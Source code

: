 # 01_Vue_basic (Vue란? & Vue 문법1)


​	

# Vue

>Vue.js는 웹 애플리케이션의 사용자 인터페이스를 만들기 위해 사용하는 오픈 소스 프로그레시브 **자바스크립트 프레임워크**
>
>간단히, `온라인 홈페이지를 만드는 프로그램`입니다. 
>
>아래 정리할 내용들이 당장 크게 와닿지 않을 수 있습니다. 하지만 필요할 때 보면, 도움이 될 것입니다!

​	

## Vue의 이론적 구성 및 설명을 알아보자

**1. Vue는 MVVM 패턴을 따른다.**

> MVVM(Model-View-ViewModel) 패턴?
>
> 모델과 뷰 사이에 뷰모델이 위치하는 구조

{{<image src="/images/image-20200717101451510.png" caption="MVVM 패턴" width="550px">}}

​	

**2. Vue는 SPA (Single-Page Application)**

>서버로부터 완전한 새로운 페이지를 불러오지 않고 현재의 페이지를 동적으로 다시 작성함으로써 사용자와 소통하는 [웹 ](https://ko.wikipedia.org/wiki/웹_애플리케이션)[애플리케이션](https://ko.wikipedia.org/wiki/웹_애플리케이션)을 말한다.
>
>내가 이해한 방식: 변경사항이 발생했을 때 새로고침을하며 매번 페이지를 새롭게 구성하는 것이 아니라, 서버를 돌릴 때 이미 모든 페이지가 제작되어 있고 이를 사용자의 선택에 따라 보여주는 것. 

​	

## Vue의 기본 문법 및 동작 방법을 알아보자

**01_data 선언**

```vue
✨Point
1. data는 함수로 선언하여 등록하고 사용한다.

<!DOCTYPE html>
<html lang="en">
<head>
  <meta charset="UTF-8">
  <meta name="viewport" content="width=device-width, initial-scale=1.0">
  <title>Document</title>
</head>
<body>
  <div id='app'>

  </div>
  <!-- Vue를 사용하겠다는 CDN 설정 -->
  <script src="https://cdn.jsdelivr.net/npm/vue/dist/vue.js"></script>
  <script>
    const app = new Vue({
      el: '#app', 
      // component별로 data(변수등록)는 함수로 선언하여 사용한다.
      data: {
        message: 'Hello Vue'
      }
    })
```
* * *
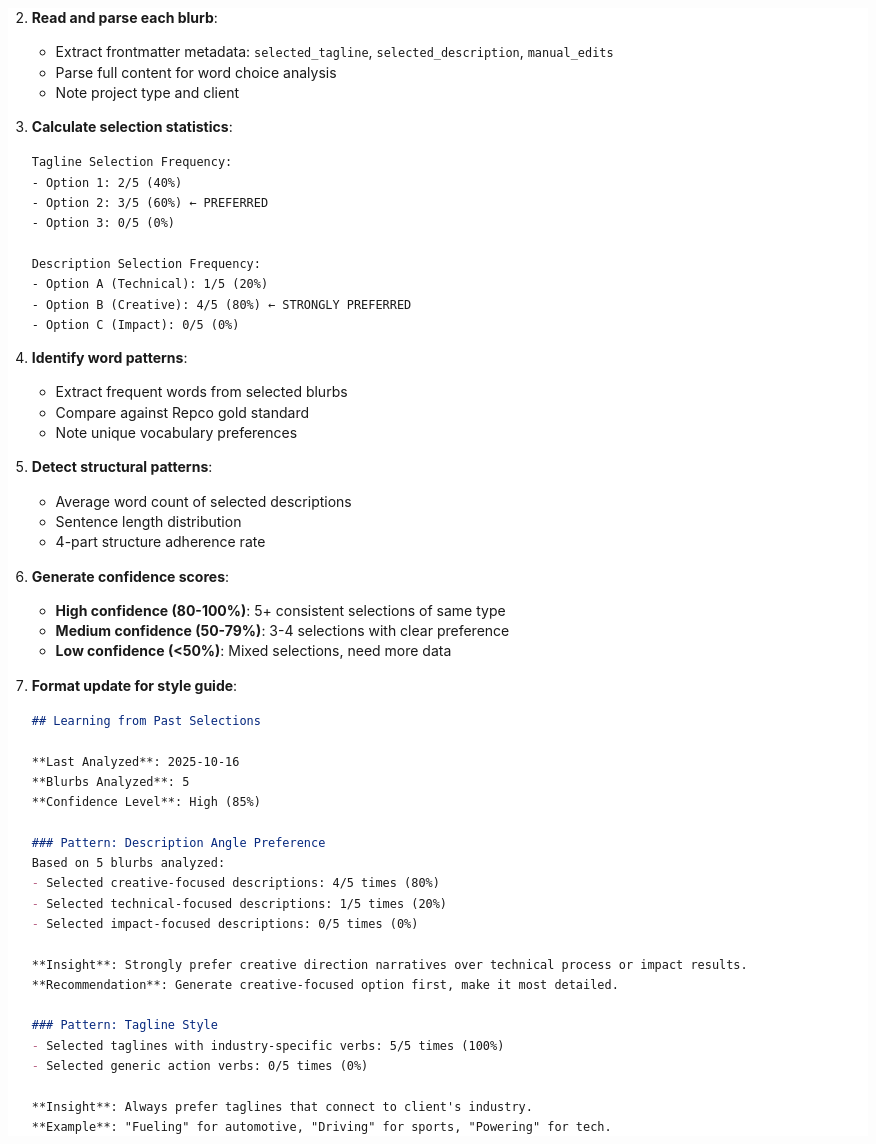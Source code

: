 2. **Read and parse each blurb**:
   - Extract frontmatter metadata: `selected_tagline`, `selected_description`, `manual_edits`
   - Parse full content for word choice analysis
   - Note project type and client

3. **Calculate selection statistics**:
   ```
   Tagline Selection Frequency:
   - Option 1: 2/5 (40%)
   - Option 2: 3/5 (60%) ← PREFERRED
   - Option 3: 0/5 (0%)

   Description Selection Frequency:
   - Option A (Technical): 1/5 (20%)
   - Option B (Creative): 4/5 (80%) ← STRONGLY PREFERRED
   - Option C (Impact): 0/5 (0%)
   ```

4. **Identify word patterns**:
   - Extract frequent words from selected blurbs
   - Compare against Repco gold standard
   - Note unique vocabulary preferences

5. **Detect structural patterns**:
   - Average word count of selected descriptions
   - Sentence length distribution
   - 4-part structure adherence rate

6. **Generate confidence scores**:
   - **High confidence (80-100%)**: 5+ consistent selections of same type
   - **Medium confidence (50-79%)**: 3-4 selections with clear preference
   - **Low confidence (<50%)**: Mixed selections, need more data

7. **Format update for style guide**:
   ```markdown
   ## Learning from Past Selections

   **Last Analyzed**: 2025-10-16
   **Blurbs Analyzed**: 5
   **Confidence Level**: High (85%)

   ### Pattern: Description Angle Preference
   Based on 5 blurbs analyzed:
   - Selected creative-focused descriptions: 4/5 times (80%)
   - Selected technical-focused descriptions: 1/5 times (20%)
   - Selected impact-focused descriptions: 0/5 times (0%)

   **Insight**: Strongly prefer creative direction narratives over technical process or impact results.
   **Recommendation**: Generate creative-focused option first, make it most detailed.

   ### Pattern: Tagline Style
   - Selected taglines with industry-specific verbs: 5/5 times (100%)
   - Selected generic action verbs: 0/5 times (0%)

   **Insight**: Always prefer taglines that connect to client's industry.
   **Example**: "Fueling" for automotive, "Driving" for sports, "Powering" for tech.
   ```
...
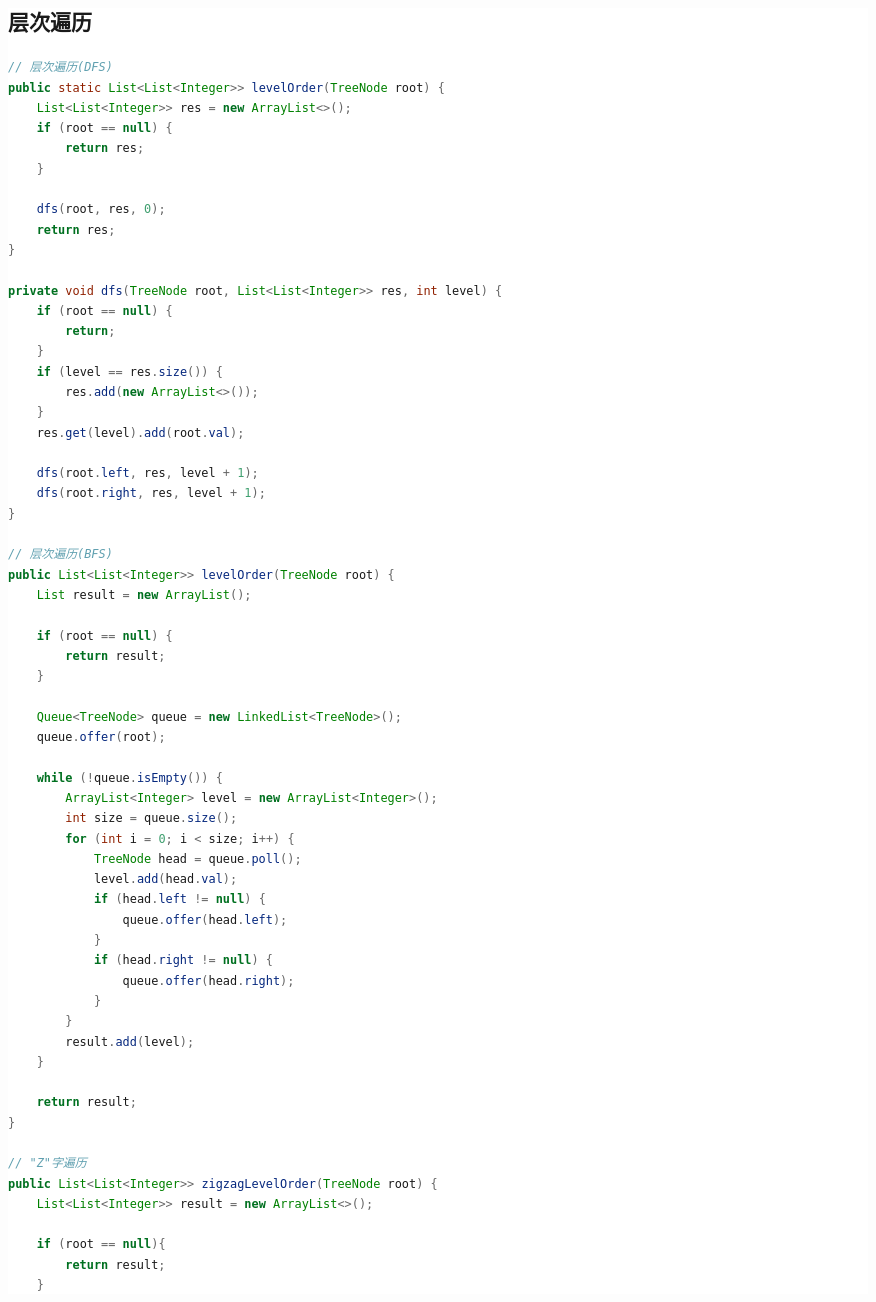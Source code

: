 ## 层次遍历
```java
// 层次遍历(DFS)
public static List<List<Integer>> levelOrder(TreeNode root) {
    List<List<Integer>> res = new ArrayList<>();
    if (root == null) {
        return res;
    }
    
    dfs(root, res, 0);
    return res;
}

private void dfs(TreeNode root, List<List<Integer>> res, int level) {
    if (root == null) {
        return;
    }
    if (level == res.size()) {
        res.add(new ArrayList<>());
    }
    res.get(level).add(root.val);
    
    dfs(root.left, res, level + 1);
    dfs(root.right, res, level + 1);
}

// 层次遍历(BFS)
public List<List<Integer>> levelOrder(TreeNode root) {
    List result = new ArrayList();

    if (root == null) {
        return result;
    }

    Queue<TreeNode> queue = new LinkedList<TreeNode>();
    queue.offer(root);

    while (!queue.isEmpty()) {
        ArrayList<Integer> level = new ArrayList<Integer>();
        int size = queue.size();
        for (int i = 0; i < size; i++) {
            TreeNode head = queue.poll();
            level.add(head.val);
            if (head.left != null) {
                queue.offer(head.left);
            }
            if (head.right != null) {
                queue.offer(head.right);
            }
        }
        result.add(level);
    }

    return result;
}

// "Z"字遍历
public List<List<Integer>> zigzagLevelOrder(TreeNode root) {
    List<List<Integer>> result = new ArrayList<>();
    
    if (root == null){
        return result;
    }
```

YOUR OBJECTIVE. Look through the entries above, find each line containing "right", and copy it.

WRITTEN ANSWER.
    dfs(root.right, res, level + 1);
            if (head.right != null) {
                queue.offer(head.right);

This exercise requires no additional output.